On April 14, 2021, President Joseph Biden announced that by September 11, 2021—20 years to the day after the attacks on the World Trade Center, the Pentagon and Shanksville, PA—the United States would have withdrawn all its troops from Afghanistan. President Biden rejected the long-standing advice of his military officials that a full withdrawal should be “conditions based,” that is, depending on the strength of the Afghan National Army and the behavior of the Taliban. Instead, he recapitulated the conclusion he had reached a dozen years earlier when he visited Afghanistan, prior to being sworn in as vice president: “More and endless American military force could not create or sustain a durable Afghan government.” Now that he is president, he ended what his predecessor, among many others, termed the “forever war.”

The U.S.-Afghan War is the longest war that America has ever fought. It has lasted through the two George W. Bush administrations, the two Barack Obama administrations, and the Donald Trump administration. It has resulted in the deaths of 2,400 American service members, with countless more seriously wounded, and a cost to taxpayers of well over $1 trillion and perhaps nearly twice that figure. And U.S. troops continue to be killed, albeit in far smaller numbers than was the case prior to 2015.

It is arguable, however, that as early as summer 2002, when the Bush administration intensified its planning for an operation to unseat Saddam Hussein in Iraq, that the war in Afghanistan began to be lost.
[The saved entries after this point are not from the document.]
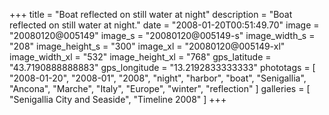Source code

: +++
title = "Boat reflected on still water at night"
description = "Boat reflected on still water at night."
date = "2008-01-20T00:51:49.70"
image = "20080120@005149"
image_s = "20080120@005149-s"
image_width_s = "208"
image_height_s = "300"
image_xl = "20080120@005149-xl"
image_width_xl = "532"
image_height_xl = "768"
gps_latitude = "43.7190888888883"
gps_longitude = "13.2192833333333"
phototags = [ "2008-01-20", "2008-01", "2008", "night", "harbor", "boat", "Senigallia", "Ancona", "Marche", "Italy", "Europe", "winter", "reflection" ]
galleries = [ "Senigallia City and Seaside", "Timeline 2008" ]
+++
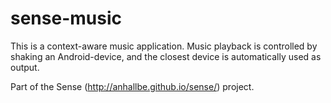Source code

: # sense-music
This is a context-aware music application. Music playback is controlled by shaking an Android-device, and the closest device is automatically used as output.

Part of the Sense (http://anhallbe.github.io/sense/) project.
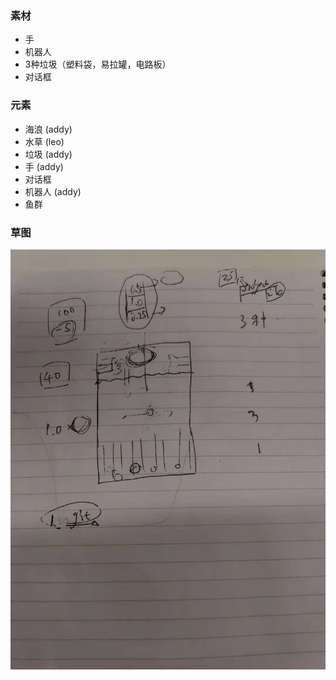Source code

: ### 素材
- 手
- 机器人
- 3种垃圾（塑料袋，易拉罐，电路板）
- 对话框

### 元素
- 海浪 (addy)
- 水草 (leo)
- 垃圾 (addy)
- 手 (addy)
- 对话框 
- 机器人 (addy)
- 鱼群 

### 草图
![](./demands/draft_08.23.jpeg)
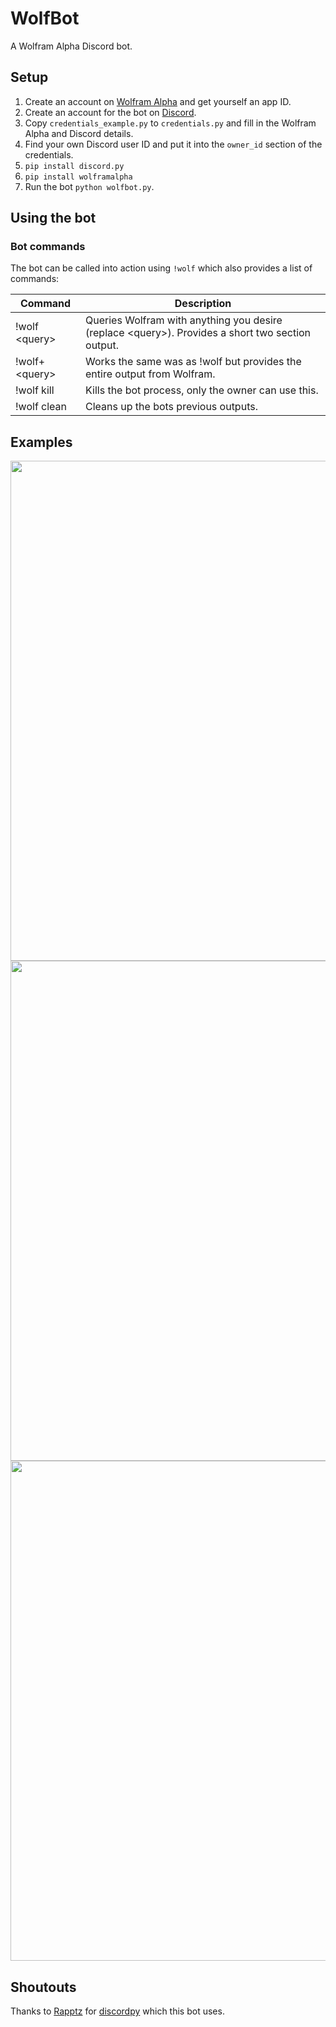 # WolfBot
A Wolfram Alpha Discord bot.

## Setup
1. Create an account on [Wolfram Alpha](https://developer.wolframalpha.com/portal/apisignup.html) and get yourself an app ID.
2. Create an account for the bot on [Discord](discordapp.com).
3. Copy `credentials_example.py` to `credentials.py` and fill in the Wolfram Alpha and Discord details.
4. Find your own Discord user ID and put it into the `owner_id` section of the credentials.
5. `pip install discord.py`
6. `pip install wolframalpha`
7. Run the bot `python wolfbot.py`.

## Using the bot
### Bot commands
The bot can be called into action using `!wolf` which also provides a list of commands:

Command       | Description
------------- | -------------
!wolf \<query\> | Queries Wolfram with anything you desire (replace \<query\>). Provides a short two section output.
!wolf+ \<query\>| Works the same was as !wolf <query> but provides the entire output from Wolfram.
!wolf kill    | Kills the bot process, only the owner can use this.
!wolf clean   | Cleans up the bots previous outputs.

## Examples

<img src="https://zippy.gfycat.com/DimpledDependentEagle.gif" width="800">
<img src="https://zippy.gfycat.com/FreeWaryBittern.gif" width="800">
<img src="https://zippy.gfycat.com/SophisticatedPerkyElkhound.gif" width="800">

## Shoutouts
Thanks to [Rapptz](https://github.com/Rapptz) for [discordpy](https://github.com/Rapptz/discord.py) which this bot uses.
This was the case because, like all of the Bush administration’s national security apparatus, the Department of Defense (DoD) had begun to shift its priorities from Afghanistan to Iraq. That was why, in late August 2002, Secretary of Defense Donald Rumsfeld asked me, his Under Secretary (Comptroller) rather than Doug Feith, his Under Secretary for Policy, to be the Department’s coordinator of civilian activities in Afghanistan. Feith had no issue with Rumsfeld’s decision—perhaps he instigated it—because he, like the secretary, already was consumed by the run-up to the Iraq War.